[Start of section]

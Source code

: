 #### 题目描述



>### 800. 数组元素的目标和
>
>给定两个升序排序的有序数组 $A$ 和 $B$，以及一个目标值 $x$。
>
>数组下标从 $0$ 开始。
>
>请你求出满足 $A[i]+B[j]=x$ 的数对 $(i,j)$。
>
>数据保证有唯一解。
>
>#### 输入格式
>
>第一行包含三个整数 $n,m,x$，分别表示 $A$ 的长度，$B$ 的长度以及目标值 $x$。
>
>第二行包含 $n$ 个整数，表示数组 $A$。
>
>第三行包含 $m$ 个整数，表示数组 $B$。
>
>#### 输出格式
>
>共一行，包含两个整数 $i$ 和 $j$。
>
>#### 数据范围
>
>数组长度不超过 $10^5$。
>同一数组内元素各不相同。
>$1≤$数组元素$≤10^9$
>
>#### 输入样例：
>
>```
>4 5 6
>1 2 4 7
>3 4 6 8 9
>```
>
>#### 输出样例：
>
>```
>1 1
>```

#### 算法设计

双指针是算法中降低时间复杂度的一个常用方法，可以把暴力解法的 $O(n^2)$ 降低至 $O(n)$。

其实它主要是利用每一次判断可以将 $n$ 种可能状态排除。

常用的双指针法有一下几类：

[End of section]

## What is expected
Would you print all of the material above exactly as written?

## Response to the task
Source code

: #### 题目描述



>### 800. 数组元素的目标和
>
>给定两个升序排序的有序数组 $A$ 和 $B$，以及一个目标值 $x$。
>
>数组下标从 $0$ 开始。
>
>请你求出满足 $A[i]+B[j]=x$ 的数对 $(i,j)$。
>
>数据保证有唯一解。
>
>#### 输入格式
>
>第一行包含三个整数 $n,m,x$，分别表示 $A$ 的长度，$B$ 的长度以及目标值 $x$。
>
>第二行包含 $n$ 个整数，表示数组 $A$。
>
>第三行包含 $m$ 个整数，表示数组 $B$。
>
>#### 输出格式
>
>共一行，包含两个整数 $i$ 和 $j$。
>
>#### 数据范围
>
>数组长度不超过 $10^5$。
>同一数组内元素各不相同。
>$1≤$数组元素$≤10^9$
>
>#### 输入样例：
>
>```
>4 5 6
>1 2 4 7
>3 4 6 8 9
>```
>
>#### 输出样例：
>
>```
>1 1
>```

#### 算法设计

双指针是算法中降低时间复杂度的一个常用方法，可以把暴力解法的 $O(n^2)$ 降低至 $O(n)$。

其实它主要是利用每一次判断可以将 $n$ 种可能状态排除。

常用的双指针法有一下几类：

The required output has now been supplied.